- Description of the task -
Gather from the listing below each line that includes the word "food", and copy it.

- Source records -
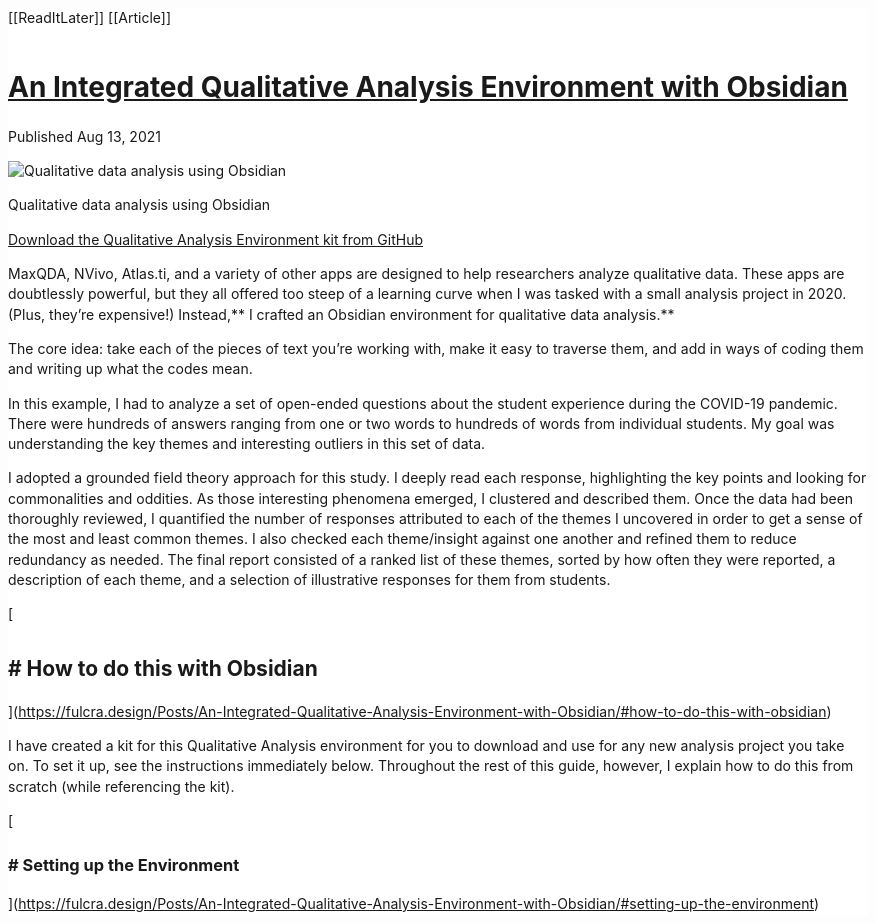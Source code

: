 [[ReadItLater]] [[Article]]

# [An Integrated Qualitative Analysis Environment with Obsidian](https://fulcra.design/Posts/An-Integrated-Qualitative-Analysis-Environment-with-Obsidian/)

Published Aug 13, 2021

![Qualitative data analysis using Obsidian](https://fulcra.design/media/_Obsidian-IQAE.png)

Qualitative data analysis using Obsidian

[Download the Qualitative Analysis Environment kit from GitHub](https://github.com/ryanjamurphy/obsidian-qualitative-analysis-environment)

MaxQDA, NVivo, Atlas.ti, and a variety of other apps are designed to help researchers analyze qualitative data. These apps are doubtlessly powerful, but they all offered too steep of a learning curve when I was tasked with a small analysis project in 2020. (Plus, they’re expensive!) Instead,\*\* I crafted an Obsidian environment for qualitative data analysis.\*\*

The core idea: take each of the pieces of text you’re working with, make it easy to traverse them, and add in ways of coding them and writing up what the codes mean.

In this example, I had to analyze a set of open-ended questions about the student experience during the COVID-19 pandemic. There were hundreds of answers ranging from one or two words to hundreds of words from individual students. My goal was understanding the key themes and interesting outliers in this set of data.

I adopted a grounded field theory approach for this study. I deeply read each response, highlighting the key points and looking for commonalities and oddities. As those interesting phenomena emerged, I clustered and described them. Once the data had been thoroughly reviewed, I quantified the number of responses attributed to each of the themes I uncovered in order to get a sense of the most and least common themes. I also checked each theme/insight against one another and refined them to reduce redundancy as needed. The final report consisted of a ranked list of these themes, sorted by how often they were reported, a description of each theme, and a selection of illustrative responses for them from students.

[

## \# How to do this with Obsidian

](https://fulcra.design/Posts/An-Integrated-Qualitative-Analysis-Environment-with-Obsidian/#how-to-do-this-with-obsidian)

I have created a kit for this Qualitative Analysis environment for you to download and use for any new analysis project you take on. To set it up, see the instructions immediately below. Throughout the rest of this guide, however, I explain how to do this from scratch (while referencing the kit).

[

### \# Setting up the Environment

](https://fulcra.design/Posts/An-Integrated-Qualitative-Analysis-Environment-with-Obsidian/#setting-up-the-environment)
* * *
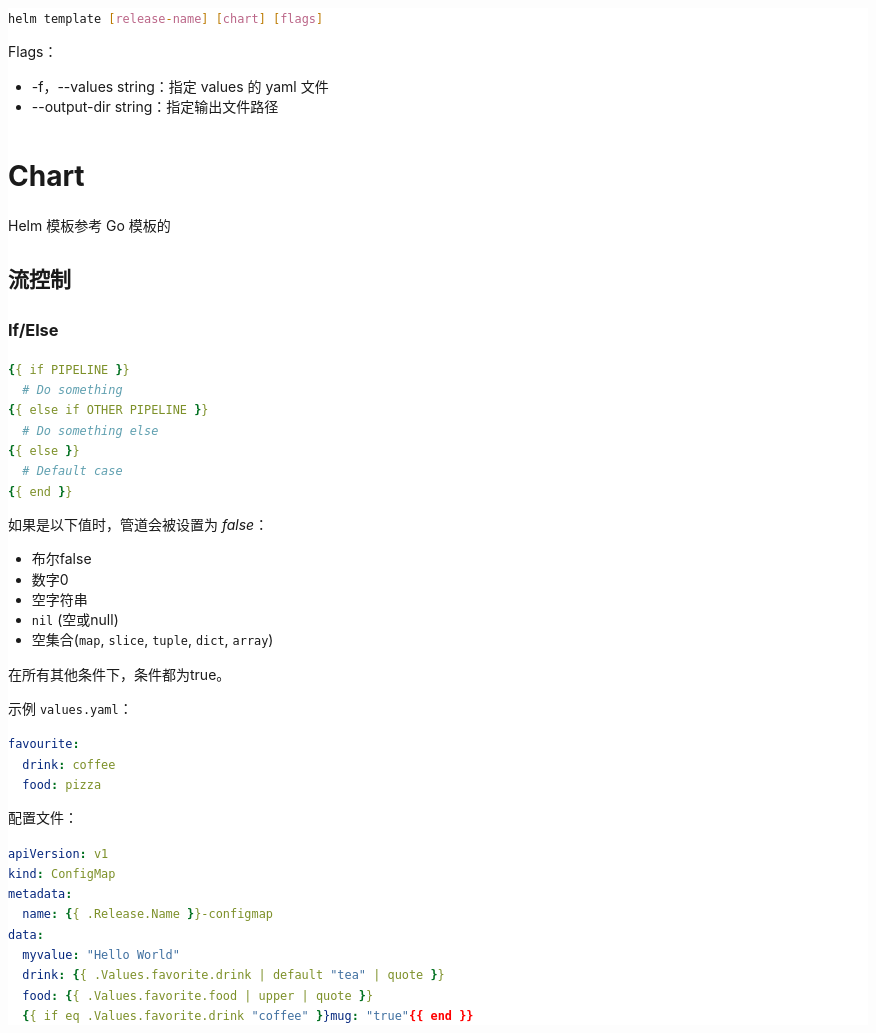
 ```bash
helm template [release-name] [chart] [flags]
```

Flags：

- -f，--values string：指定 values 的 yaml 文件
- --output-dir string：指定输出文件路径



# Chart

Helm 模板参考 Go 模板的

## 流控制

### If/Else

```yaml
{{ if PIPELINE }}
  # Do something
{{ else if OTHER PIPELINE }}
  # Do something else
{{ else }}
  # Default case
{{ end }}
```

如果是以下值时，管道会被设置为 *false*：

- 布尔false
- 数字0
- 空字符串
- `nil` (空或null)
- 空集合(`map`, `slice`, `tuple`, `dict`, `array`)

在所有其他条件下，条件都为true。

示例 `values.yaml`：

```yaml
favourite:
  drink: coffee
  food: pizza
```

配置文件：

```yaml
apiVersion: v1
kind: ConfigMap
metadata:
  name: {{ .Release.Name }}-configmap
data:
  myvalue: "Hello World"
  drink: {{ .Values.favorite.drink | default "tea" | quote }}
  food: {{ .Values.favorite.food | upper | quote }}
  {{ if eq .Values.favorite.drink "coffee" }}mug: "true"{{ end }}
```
---
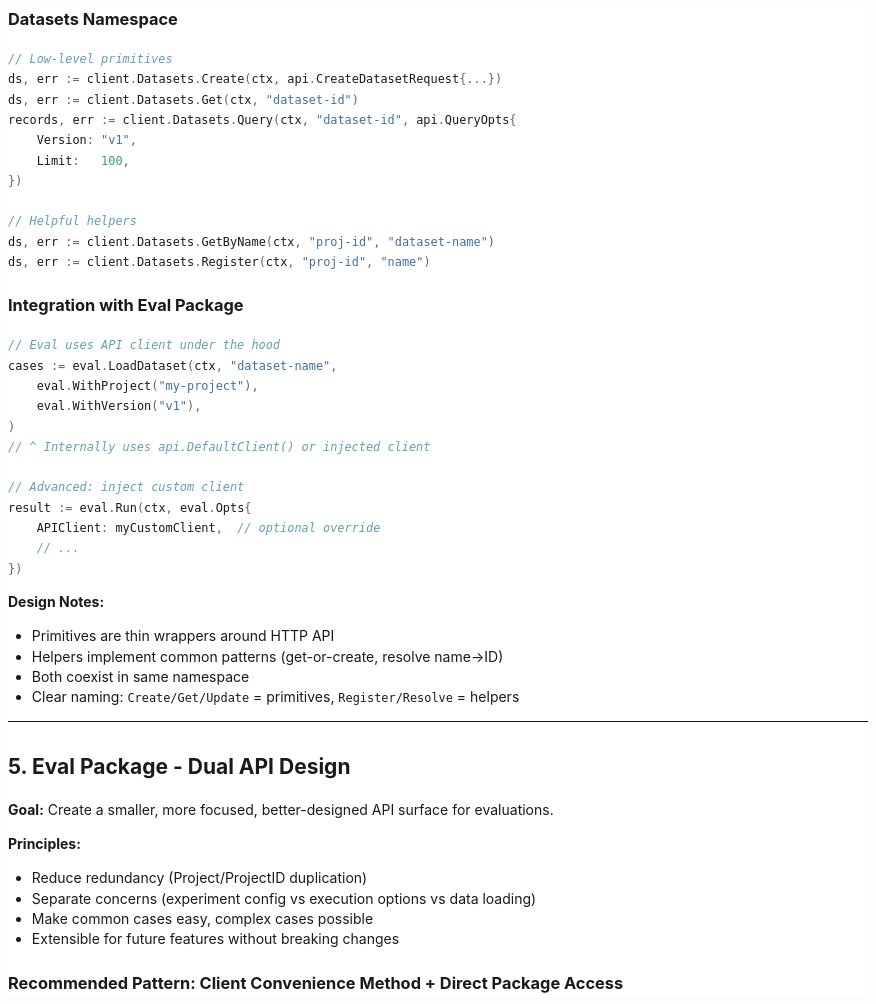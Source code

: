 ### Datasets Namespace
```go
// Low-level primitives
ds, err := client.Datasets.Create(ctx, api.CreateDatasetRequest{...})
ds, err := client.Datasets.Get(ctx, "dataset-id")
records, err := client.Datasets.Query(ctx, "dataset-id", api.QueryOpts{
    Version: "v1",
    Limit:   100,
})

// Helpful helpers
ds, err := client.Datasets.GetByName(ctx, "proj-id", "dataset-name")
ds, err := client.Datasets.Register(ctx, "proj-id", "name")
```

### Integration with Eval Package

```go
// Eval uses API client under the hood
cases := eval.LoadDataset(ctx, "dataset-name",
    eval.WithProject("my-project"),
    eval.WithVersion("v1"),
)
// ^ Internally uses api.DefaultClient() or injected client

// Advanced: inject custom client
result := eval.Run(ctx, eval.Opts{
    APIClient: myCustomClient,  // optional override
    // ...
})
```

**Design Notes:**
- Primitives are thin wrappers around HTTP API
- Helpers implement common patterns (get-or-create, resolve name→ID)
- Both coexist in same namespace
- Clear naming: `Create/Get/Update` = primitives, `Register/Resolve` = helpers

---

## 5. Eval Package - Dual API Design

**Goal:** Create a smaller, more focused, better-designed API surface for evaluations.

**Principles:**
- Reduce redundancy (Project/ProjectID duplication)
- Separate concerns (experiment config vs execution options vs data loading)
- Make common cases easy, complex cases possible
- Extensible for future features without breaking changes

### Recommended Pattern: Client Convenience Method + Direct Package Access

- Output for this task -
  food: pizza
  food: {{ .Values.favorite.food | upper | quote }}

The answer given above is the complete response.